- [TASK ITEM]: Write the lines out again, from the top of the material to the line containing "## Previous Work/Inspiration", pictures excluded.

- [DATA TO USE]:
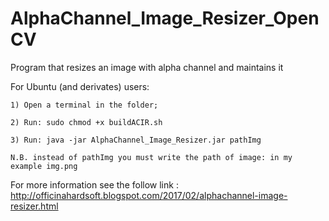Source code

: # AlphaChannel_Image_Resizer_OpenCV
Program that resizes an image with alpha channel and maintains it

For Ubuntu (and derivates) users:

	1) Open a terminal in the folder;
	
	2) Run: sudo chmod +x buildACIR.sh
	
	3) Run: java -jar AlphaChannel_Image_Resizer.jar pathImg 
	
	N.B. instead of pathImg you must write the path of image: in my example img.png

For more information see the follow link : http://officinahardsoft.blogspot.com/2017/02/alphachannel-image-resizer.html
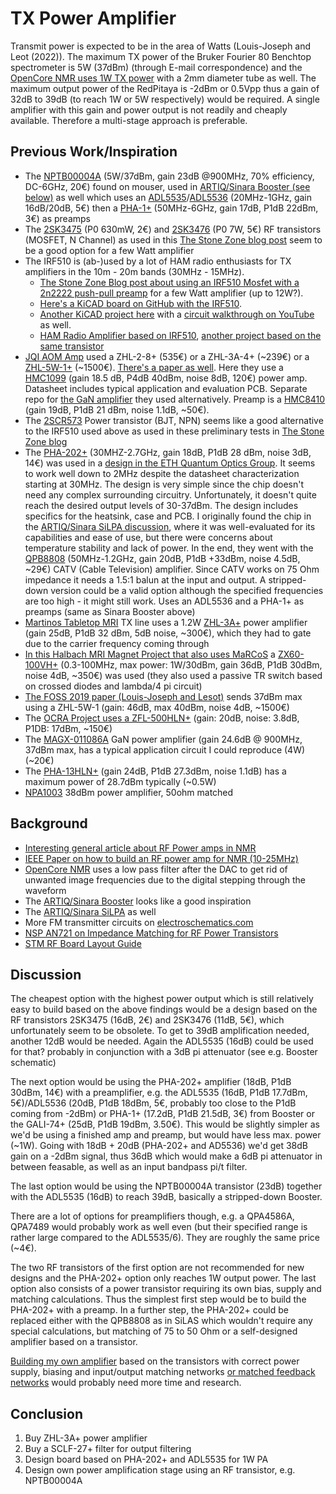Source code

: # TX Power Amplifier
Transmit power is expected to be in the area of Watts (Louis-Joseph and Leot (2022)). The maximum TX power of the Bruker Fourier 80 Benchtop spectrometer is 5W (37dBm) (through E-mail correspondence) and the [OpenCore NMR uses 1W TX power](https://www.sciencedirect.com/science/article/pii/B9780080970721000078?via%3Dihub) with a 2mm diameter tube as well. The maximum output power of the RedPitaya is -2dBm or 0.5Vpp thus a gain of 32dB to 39dB (to reach 1W or 5W respectively) would be required. A single amplifier with this gain and power output is not readily and cheaply available. Therefore a multi-stage approach is preferable.

## Previous Work/Inspiration
- The [NPTB00004A](https://www.mouser.ch/datasheet/2/249/NPTB00004A-1109174.pdf) (5W/37dBm, gain 23dB @900MHz, 70% efficiency, DC-6GHz, 20€) found on mouser, used in [ARTIQ/Sinara Booster (see below)](https://github.com/sinara-hw/Booster/releases) as well which uses an [ADL5535](https://www.mouser.ch/datasheet/2/609/ADL5535-3120463.pdf)/[ADL5536](https://www.mouser.ch/datasheet/2/609/ADL5536-3120503.pdf) (20MHz-1GHz, gain 16dB/20dB, 5€) then a [PHA-1+](https://www.minicircuits.com/pdfs/PHA-1+.pdf) (50MHz-6GHz, gain 17dB, P1dB 22dBm, 3€) as preamps
- The [2SK3475](https://www.mouser.ch/datasheet/2/408/2SK3475_datasheet_en_20070219-3106972.pdf) (P0 630mW, 2€) and [2SK3476](https://www.mouser.ch/datasheet/2/408/2SK3476_datasheet_en_20140301-3106903.pdf) (P0 7W, 5€) RF transistors (MOSFET, N Channel) as used in this [The Stone Zone blog post](http://thestone.zone/radio/2021/06/05/power-amplifier.html) seem to be a good option for a few Watt amplifier
- The IRF510 is (ab-)used by a lot of HAM radio enthusiasts for TX amplifiers in the 10m - 20m bands (30MHz - 15MHz).
  - [The Stone Zone Blog post about using an IRF510 Mosfet with a 2n2222 push-pull preamp](http://thestone.zone/radio/2020/12/13/multi-watt-amplifier.html) for a few Watt amplifier (up to 12W?).
  - [Here's a KiCAD board on GitHub with the IRF510](https://github.com/paulh002/IRF510-rf-amplifier).
  - [Another KiCAD project here](https://github.com/thaaraak/IRF510-Amplifier-v2) with a [circuit walkthrough on YouTube](https://www.youtube.com/watch?v=D4UhOmum_oU) as well.
  - [HAM Radio Amplifier based on IRF510](https://github.com/kholia/HF-PA-v6), [another project based on the same transistor](https://github.com/paulh002/IRF510-rf-amplifier)
- [JQI AOM Amp](https://github.com/JQIamo/aom-driver) used a ZHL-2-8+ (535€) or a ZHL-3A-4+ (~239€) or a [ZHL-5W-1+](https://www.minicircuits.com/pdfs/ZHL-5W-1+.pdf) (~1500€). [There's a paper as well](https://github.com/JQIamo/aom-driver/blob/master/aom_driver.pdf). Here they use a [HMC1099](https://www.analog.com/media/en/technical-documentation/data-sheets/hmc1099.pdf) (gain 18.5 dB, P4dB 40dBm, noise 8dB, 120€) power amp. Datasheet includes typical application and evaluation PCB. Separate repo for [the GaN amplifier](https://github.com/JQIamo/GaN-Amplifier) they used alternatively. Preamp is a [HMC8410](https://www.analog.com/media/en/technical-documentation/data-sheets/hmc8410.pdf) (gain 19dB, P1dB 21 dBm, noise 1.1dB, ~50€).
- The [2SCR573](https://fscdn.rohm.com/en/products/databook/datasheet/discrete/transistor/bipolar/2scr573d3tl-e.pdf) Power transistor (BJT, NPN) seems like a good alternative to the IRF510 used above as used in these preliminary tests in [The Stone Zone blog](http://thestone.zone/radio/2022/12/20/2sc573-testing.html)
- The [PHA-202+](https://www.minicircuits.com/pdfs/PHA-202+.pdf) (30MHZ-2.7GHz, gain 18dB, P1dB 28 dBm, noise 3dB, 14€) was used in a [design in the ETH Quantum Optics Group](https://www.changpuak.ch/electronics/PHA-202+Amplifier.php). It seems to work well down to 2MHz despite the datasheet characterization starting at 30MHz. The design is very simple since the chip doesn't need any complex surrounding circuitry. Unfortunately, it doesn't quite reach the desired output levels of 30-37dBm. The design includes specifics for the heatsink, case and PCB. I originally found the chip in the [ARTIQ/Sinara SiLPA discussion](https://github.com/sinara-hw/SiLPA_HL/issues/1), where it was well-evaluated for its capabilities and ease of use, but there were concerns about temperature stability and lack of power. In the end, they went with the [QPB8808](https://www.qorvo.com/products/p/QPB8808) (50MHz-1.2GHz, gain 20dB, P1dB +33dBm, noise 4.5dB, ~29€) CATV (Cable Television) amplifier. Since CATV works on 75 Ohm impedance it needs a 1.5:1 balun at the input and output. A stripped-down version could be a valid option although the specified frequencies are too high - it might still work. Uses an ADL5536 and a PHA-1+ as preamps (same as Sinara Booster above)
- [Martinos Tabletop MRI](https://tabletop.martinos.org/index.php?title=Hardware:RF) TX line uses a 1.2W [ZHL-3A+](https://www.minicircuits.com/pdfs/ZHL-3A.pdf) power amplifier (gain 25dB, P1dB 32 dBm, 5dB noise, ~300€), which they had to gate due to the carrier frequency coming through
- [In this Halbach MRI Magnet Project that also uses MaRCoS](https://pure.tudelft.nl/ws/portalfiles/portal/150811992/NMR_in_Biomedicine_2023_Obungoloch_On_site_construction_of_a_point_of_care_low_field_MRI_system_in_Africa.pdf) a [ZX60-100VH+](https://www.minicircuits.com/WebStore/dashboard.html?model=ZX60-100VH%2B) (0.3-100MHz, max power: 1W/30dBm, gain 36dB, P1dB 30dBm, noise 4dB, ~350€) was used (they also used a passive TR switch based on crossed diodes and lambda/4 pi circuit)
- [The FOSS 2019 paper (Louis-Joseph and Lesot)](../../literature/related_projects/foss_nmr_spectrometer_15MHz.pdf) sends 37dBm max using a ZHL-5W-1 (gain: 46dB, max 40dBm, noise 4dB, ~1500€)
- The [OCRA Project uses a ZFL-500HLN+](https://www.minicircuits.com/pdfs/ZFL-500HLN.pdf) (gain: 20dB, noise: 3.8dB, P1DB: 17dBm, ~150€)
- The [MAGX-011086A](https://cdn.macom.com/datasheets/MAGX-011086A.pdf) GaN power amplifier (gain 24.6dB @ 900MHz, 37dBm max, has a typical application circuit I could reproduce (4W) (~20€)
- The [PHA-13HLN+](https://www.minicircuits.com/pdfs/PHA-13HLN+.pdf) (gain 24dB, P1dB 27.3dBm, noise 1.1dB) has a maximum power of 28.7dBm typically (~0.5W)
- [NPA1003](https://media.digikey.com/pdf/Data%20Sheets/MA-Com%20Technology%20PDFs/NPA1003.pdf) 38dBm power amplifier, 50ohm matched

## Background
- [Interesting general article about RF Power amps in NMR](http://www.cpcamps.com/introduction-to-nmr-mri-amplifiers.html)
- [IEEE Paper on how to build an RF power amp for NMR (10-25MHz)](https://ieeexplore.ieee.org/document/5163353)
- [OpenCore NMR](https://reader.elsevier.com/reader/sd/pii/S1090780708000670?token=C091614A806EFA2BEE0FBD33618073B2E48461C188AAA27B69640A102C862D004694C98189A10EBBDE6AD556E4D1E2EC&originRegion=eu-west-1&originCreation=20230510092722) uses a low pass filter  after the DAC to get rid of unwanted image frequencies due to the digital stepping through the waveform
- The [ARTIQ/Sinara Booster](https://github.com/sinara-hw/Booster/wiki) looks like a good inspiration
- The [ARTIQ/Sinara SiLPA](https://github.com/sinara-hw/SiLPA_HL/issues/1) as well
- More FM transmitter circuits on [electroschematics.com](https://www.electroschematics.com/diy-fm-transmitter-circuits/)
- [NSP AN721 on Impedance Matching for RF Power Transistors](https://www.nxp.com/docs/en/application-note/AN721.pdf)
- [STM RF Board Layout Guide](../../literature/rf/an5407-optimized-rf-board-layout-for-stm32wl-series-stmicroelectronics.pdf)

## Discussion
The cheapest option with the highest power output which is still relatively easy to build based on the above findings would be a design based on the RF transistors 2SK3475 (16dB, 2€) and 2SK3476 (11dB, 5€), which unfortunately seem to be obsolete. To get to 39dB amplification needed, another 12dB would be needed. Again the ADL5535 (16dB) could be used for that? probably in conjunction with a 3dB pi attenuator (see e.g. Booster schematic)

The next option would be using the PHA-202+ amplifier (18dB, P1dB 30dBm, 14€) with a preamplifier, e.g. the ADL5535 (16dB, P1dB 17.7dBm, 5€)/ADL5536 (20dB, P1dB 18dBm, 5€, probably too close to the P1dB coming from -2dBm) or PHA-1+ (17.2dB, P1dB 21.5dB, 3€) from Booster or the GALI-74+ (25dB, P1dB 19dBm, 3.50€). This would be slightly simpler as we'd be using a finished amp and preamp, but would have less max. power (~1W). Going with 18dB + 20dB (PHA-202+ and AD5536) we'd get 38dB gain on a -2dBm signal, thus 36dB which would make a 6dB pi attenuator in between feasable, as well as an input bandpass pi/t filter.

The last option would be using the NPTB00004A transistor (23dB) together with the ADL5535 (16dB) to reach 39dB, basically a stripped-down Booster.

There are a lot of options for preamplifiers though, e.g. a QPA4586A, QPA7489 would probably work as well even (but their specified range is rather large compared to the ADL5535/6). They are roughly the same price (~4€).

The two RF transistors of the first option are not recommended for new designs and the PHA-202+ option only reaches 1W output power. The last option also consists of a power transistor requiring its own bias, supply and matching calculations. Thus the simplest first step would be to build the PHA-202+ with a preamp. In a further step, the PHA-202+ could be replaced either with the QPB8808 as in SiLAS which wouldn't require any special calculations, but matching of 75 to 50 Ohm or a self-designed amplifier based on a transistor.

[Building my own amplifier](https://w3axl.com/?p=308) based on the transistors with correct power supply, biasing and input/output matching networks [or matched feedback networks](http://www.w1ghz.org/small_proj/Simple_Broadband_Power_Amplifiers.pdf) would probably need more time and research.

## Conclusion
1. Buy ZHL-3A+ power amplifier
2. Buy a SCLF-27+ filter for output filtering
3. Design board based on PHA-202+ and ADL5535 for 1W PA
4. Design own power amplification stage using an RF transistor, e.g. NPTB00004A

- [EXERCISE SOLUTION]:
Source code

: # AlphaChannel_Image_Resizer_OpenCV
Program that resizes an image with alpha channel and maintains it

For Ubuntu (and derivates) users:

	1) Open a terminal in the folder;
	
	2) Run: sudo chmod +x buildACIR.sh
	
	3) Run: java -jar AlphaChannel_Image_Resizer.jar pathImg 
	
	N.B. instead of pathImg you must write the path of image: in my example img.png

For more information see the follow link : http://officinahardsoft.blogspot.com/2017/02/alphachannel-image-resizer.html
Source code

: # TX Power Amplifier
Transmit power is expected to be in the area of Watts (Louis-Joseph and Leot (2022)). The maximum TX power of the Bruker Fourier 80 Benchtop spectrometer is 5W (37dBm) (through E-mail correspondence) and the [OpenCore NMR uses 1W TX power](https://www.sciencedirect.com/science/article/pii/B9780080970721000078?via%3Dihub) with a 2mm diameter tube as well. The maximum output power of the RedPitaya is -2dBm or 0.5Vpp thus a gain of 32dB to 39dB (to reach 1W or 5W respectively) would be required. A single amplifier with this gain and power output is not readily and cheaply available. Therefore a multi-stage approach is preferable.

## Previous Work/Inspiration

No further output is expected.